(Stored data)
────────────────────
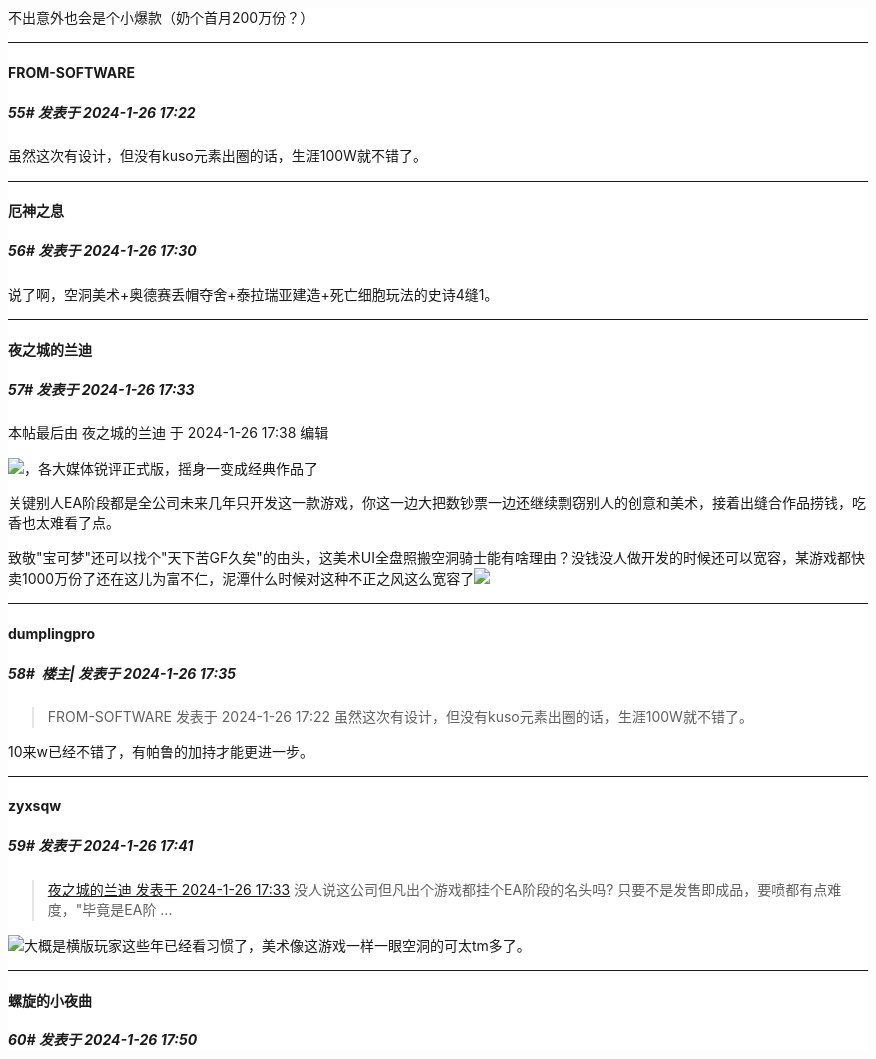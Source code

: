 不出意外也会是个小爆款（奶个首月200万份？）

*****

####  FROM-SOFTWARE  
##### 55#       发表于 2024-1-26 17:22

虽然这次有设计，但没有kuso元素出圈的话，生涯100W就不错了。

*****

####  厄神之息  
##### 56#       发表于 2024-1-26 17:30

说了啊，空洞美术+奥德赛丢帽夺舍+泰拉瑞亚建造+死亡细胞玩法的史诗4缝1。

*****

####  夜之城的兰迪  
##### 57#       发表于 2024-1-26 17:33

 本帖最后由 夜之城的兰迪 于 2024-1-26 17:38 编辑 

<img src="https://static.saraba1st.com/image/smiley/face2017/037.png" referrerpolicy="no-referrer">，各大媒体锐评正式版，摇身一变成经典作品了

关键别人EA阶段都是全公司未来几年只开发这一款游戏，你这一边大把数钞票一边还继续剽窃别人的创意和美术，接着出缝合作品捞钱，吃香也太难看了点。

致敬"宝可梦"还可以找个"天下苦GF久矣"的由头，这美术UI全盘照搬空洞骑士能有啥理由？没钱没人做开发的时候还可以宽容，某游戏都快卖1000万份了还在这儿为富不仁，泥潭什么时候对这种不正之风这么宽容了<img src="https://static.saraba1st.com/image/smiley/face2017/067.png" referrerpolicy="no-referrer">

*****

####  dumplingpro  
##### 58#         楼主| 发表于 2024-1-26 17:35

<blockquote>FROM-SOFTWARE 发表于 2024-1-26 17:22
虽然这次有设计，但没有kuso元素出圈的话，生涯100W就不错了。</blockquote>
10来w已经不错了，有帕鲁的加持才能更进一步。

*****

####  zyxsqw  
##### 59#       发表于 2024-1-26 17:41

<blockquote><a href="httphttps://bbs.saraba1st.com/2b/forum.php?mod=redirect&amp;goto=findpost&amp;pid=63786082&amp;ptid=2169622" target="_blank">夜之城的兰迪 发表于 2024-1-26 17:33</a>
没人说这公司但凡出个游戏都挂个EA阶段的名头吗? 只要不是发售即成品，要喷都有点难度，"毕竟是EA阶 ...</blockquote>
<img src="https://static.saraba1st.com/image/smiley/face2017/067.png" referrerpolicy="no-referrer">大概是横版玩家这些年已经看习惯了，美术像这游戏一样一眼空洞的可太tm多了。

*****

####  螺旋的小夜曲  
##### 60#       发表于 2024-1-26 17:50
────────────────────
Try it | Return each record exactly as given, excluding any image.

Response area |
Source code

: 不出意外也会是个小爆款（奶个首月200万份？）

*****

####  FROM-SOFTWARE  
##### 55#       发表于 2024-1-26 17:22

虽然这次有设计，但没有kuso元素出圈的话，生涯100W就不错了。

*****

####  厄神之息  
##### 56#       发表于 2024-1-26 17:30

说了啊，空洞美术+奥德赛丢帽夺舍+泰拉瑞亚建造+死亡细胞玩法的史诗4缝1。

*****

####  夜之城的兰迪  
##### 57#       发表于 2024-1-26 17:33

 本帖最后由 夜之城的兰迪 于 2024-1-26 17:38 编辑 

<img src="https://static.saraba1st.com/image/smiley/face2017/037.png" referrerpolicy="no-referrer">，各大媒体锐评正式版，摇身一变成经典作品了

关键别人EA阶段都是全公司未来几年只开发这一款游戏，你这一边大把数钞票一边还继续剽窃别人的创意和美术，接着出缝合作品捞钱，吃香也太难看了点。

致敬"宝可梦"还可以找个"天下苦GF久矣"的由头，这美术UI全盘照搬空洞骑士能有啥理由？没钱没人做开发的时候还可以宽容，某游戏都快卖1000万份了还在这儿为富不仁，泥潭什么时候对这种不正之风这么宽容了<img src="https://static.saraba1st.com/image/smiley/face2017/067.png" referrerpolicy="no-referrer">

*****

####  dumplingpro  
##### 58#         楼主| 发表于 2024-1-26 17:35

<blockquote>FROM-SOFTWARE 发表于 2024-1-26 17:22
虽然这次有设计，但没有kuso元素出圈的话，生涯100W就不错了。</blockquote>
10来w已经不错了，有帕鲁的加持才能更进一步。

*****

####  zyxsqw  
##### 59#       发表于 2024-1-26 17:41

<blockquote><a href="httphttps://bbs.saraba1st.com/2b/forum.php?mod=redirect&amp;goto=findpost&amp;pid=63786082&amp;ptid=2169622" target="_blank">夜之城的兰迪 发表于 2024-1-26 17:33</a>
没人说这公司但凡出个游戏都挂个EA阶段的名头吗? 只要不是发售即成品，要喷都有点难度，"毕竟是EA阶 ...</blockquote>
<img src="https://static.saraba1st.com/image/smiley/face2017/067.png" referrerpolicy="no-referrer">大概是横版玩家这些年已经看习惯了，美术像这游戏一样一眼空洞的可太tm多了。

*****

####  螺旋的小夜曲  
##### 60#       发表于 2024-1-26 17:50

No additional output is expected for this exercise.